▶ [HOW TO COMPLETE THIS TASK] For every line in the entries that contains "Longrightarrow", show the whole line.
::: RECORDED DATA :::
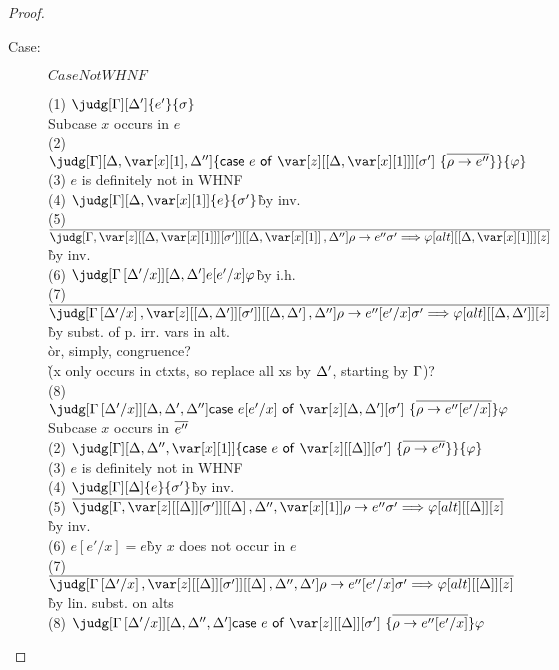 \begin{proof}
\begin{description}
\item[Case:] $CaseNotWHNF$
\begin{tabbing}
  (1) $\judg[\G][\D']{e'}{\s}$\\
  Subcase $x$ occurs in $e$\\
    (2) $\judg[\G][\D,\xl,\D'']{\ccase{e}{\z[\irr{\D,\xl}][\s']~\{\ov{\rho\to e''}\}}}{\vp}$\\
    (3) $e$ is definitely not in WHNF\\
    (4) $\judg[\G][\D,\xl]{e}{\s'}$\`by inv.\\
    (5) $\ov{\judg[\G,\zr{\irr{\D,\xl}}{\s'}][\irr{\D,\xl},\D'']{\rho\to e''}{\s' \Longrightarrow \vp}[alt][\irr{\D,\xl}][z]}$\`by inv.\\
    (6) $\judg[\subst{\G}{\D'}{x}][\D,\D']{e[e'/x]}{\vp}$\`by i.h.\\
    (7) $\ov{\judg[\subst{\G}{\D'}{x},\zr{\irr{\D,\D'}}{\s'}][\irr{\D,\D'},\D'']{\rho\to e''[e'/x]}{\s' \Longrightarrow \vp}[alt][\irr{\D,\D'}][z]}$\\
    \` by subst. of p. irr. vars in alt.\\
    \` or, simply, congruence? \\
    \` (x only occurs in ctxts, so replace all xs by $\Delta'$, starting by $\Gamma$)?\\
    (8) $\judg[\subst{\G}{\D'}{x}][\D,\D',\D'']{\ccase{e[e'/x]}{\z[\D,\D'][\s']~\{\ov{\rho\to e''[e'/x]}\}}}{\vp}$\\
  Subcase $x$ occurs in $\overline{e''}$\\
    (2) $\judg[\G][\D,\D'',\xl]{\ccase{e}{\z[\irr{\D}][\s']~\{\ov{\rho\to e''}\}}}{\vp}$\\
    (3) $e$ is definitely not in WHNF\\
    (4) $\judg[\G][\D]{e}{\s'}$\`by inv.\\
    (5) $\ov{\judg[\G,\zr{\irr{\D}}{\s'}][\irr{\D},\D'',\xl]{\rho\to e''}{\s' \Longrightarrow \vp}[alt][\irr{\D}][z]}$\`by inv.\\
    (6) $e[e'/x] = e$\` by $x$ does not occur in $e$\\
    (7) $\ov{\judg[\subst{\G}{\D'}{x},\zr{\irr{\D}}{\s'}][\irr{\D},\D'',\D']{\rho\to e''[e'/x]}{\s' \Longrightarrow \vp}[alt][\irr{\D}][z]}$\`by lin. subst. on alts\\
    (8) $\judg[\subst{\G}{\D'}{x}][\D,\D'',\D']{\ccase{e}{\z[\irr{\D}][\s']~\{\ov{\rho\to e''[e'/x]}\}}}{\vp}$\\
\end{tabbing}



\end{description}
\end{proof}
:::
▶ [REPLY TO THE TASK]
    (5) $\ov{\judg[\G,\zr{\irr{\D,\xl}}{\s'}][\irr{\D,\xl},\D'']{\rho\to e''}{\s' \Longrightarrow \vp}[alt][\irr{\D,\xl}][z]}$\`by inv.\\
    (7) $\ov{\judg[\subst{\G}{\D'}{x},\zr{\irr{\D,\D'}}{\s'}][\irr{\D,\D'},\D'']{\rho\to e''[e'/x]}{\s' \Longrightarrow \vp}[alt][\irr{\D,\D'}][z]}$\\
    (5) $\ov{\judg[\G,\zr{\irr{\D}}{\s'}][\irr{\D},\D'',\xl]{\rho\to e''}{\s' \Longrightarrow \vp}[alt][\irr{\D}][z]}$\`by inv.\\
    (7) $\ov{\judg[\subst{\G}{\D'}{x},\zr{\irr{\D}}{\s'}][\irr{\D},\D'',\D']{\rho\to e''[e'/x]}{\s' \Longrightarrow \vp}[alt][\irr{\D}][z]}$\`by lin. subst. on alts\\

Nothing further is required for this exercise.